A few words of explanation -- recursion is a useful technique, but not the only way to accomplish the task. I used it simply for demonstration purposes, but it is efficient in this case and works well. The XMLParse function was used just to illustrate it's use in the context of grabbing tag attributes. We could have used a regular expression in this case as well.

To utiilze the function, now we can remove the test <cfdump> tag and replace it with a function call, and another <cfdump> to dump the contents of the array.

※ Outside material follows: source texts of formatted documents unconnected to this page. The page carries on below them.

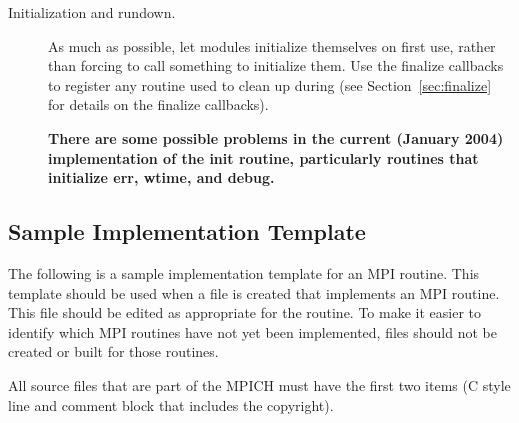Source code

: \documentclass{article}
\begin{document}
\begin{description}
\item[Initialization and rundown.] As much as possible, let modules initialize 
themselves on first use, rather than forcing  to call
something 
to initialize them.  Use the finalize callbacks to register any routine used
to clean up during  (see Section~\ref{sec:finalize}
for details on the finalize callbacks).

\textbf{There are some possible problems in the current (January 2004)
  implementation of the init routine, particularly routines that
  initialize err, wtime, and debug.}

\end{description}

\subsection{Sample Implementation Template}
\label{sec:template}

The following is a sample implementation template for an MPI routine.
This template should be used when a file is created that implements an
MPI routine.  This file should be edited as appropriate for the
routine.  To make it easier to identify which MPI routines have not
yet been implemented, files should not be created or built for those routines.

All source files that are part of the MPICH must have the first two
items (C style line and comment block that includes the copyright).
\end{document}
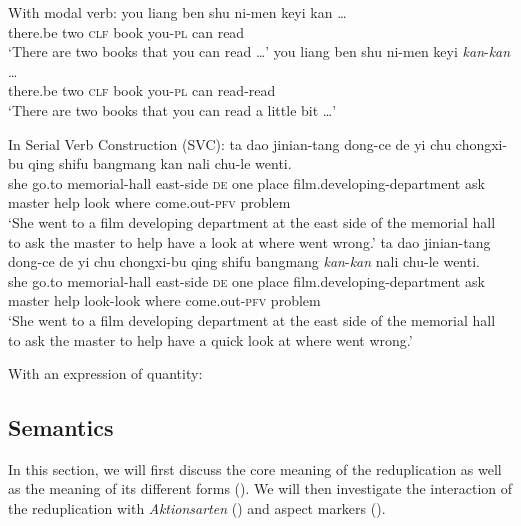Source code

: \begin{sloppypar}
\ex With modal verb:
		\ea \gll you liang ben shu ni-men keyi kan \ldots\\
		there.be two \textsc{clf} book you-\textsc{pl} can read\\
		\glt `There are two books that you can read \ldots'
		\ex \gll you liang ben shu ni-men keyi \textit{kan}-\textit{kan} \ldots\\
		there.be two \textsc{clf} book you-\textsc{pl} can read-read\\ 
		\glt `There are two books that you can read a little bit \ldots'
		\z

\ex\label{ex:syn-svc} In Serial Verb Construction (SVC):
		\ea \gll ta dao jinian-tang dong-ce de yi chu chongxi-bu qing shifu bangmang kan nali chu-le wenti.\\
		she go.to memorial-hall east-side \textsc{de} one place film.developing-department ask master help look where come.out-\textsc{pfv} problem\\
		\glt `She went to a film developing department at the east side of the memorial hall to ask the master to help have a look at where went wrong.'
		\ex \gll ta dao jinian-tang dong-ce de yi chu chongxi-bu qing shifu bangmang \textit{kan}-\textit{kan} nali chu-le wenti.\\
		she go.to memorial-hall east-side \textsc{de} one place film.developing-department ask master help look-look where come.out-\textsc{pfv} problem\\ 
		\glt `She went to a film developing department at the east side of the memorial hall to ask the master to help have a quick look at where went wrong.'
		\z

\ex With an expression of quantity: \label{ex:syn-quan}
		\z
\z
\end{sloppypar}




\subsection{Semantics}\label{sec:sem}

In this section, we will first discuss the core meaning of the reduplication as well as the meaning of its different forms ().
We will then investigate the interaction of the reduplication with \textit{Aktionsarten} () and aspect markers ().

The resulting page can now be run against any page. The following is the result of running it against the Community MX home page:

Figure 1: Links shown from www.communitymx.com

This technique has a lot of uses. I use this on the CMXTraneous blog to extract URLs from trackbacks to test for spam. Because it is done programmatically, you can use it in any situation where you need to extract links or any other item from an html or xml page.

Conclusion

This article has shown how to create a function to extract URLs from a string. In the article, several techniques were shown. We used <cfhttp> to put a web page into a string, regular expressions to extract tags from a string, xmlparse to extract attributes from a tag, and a recursive function to parse a string recursively until all items are extracted.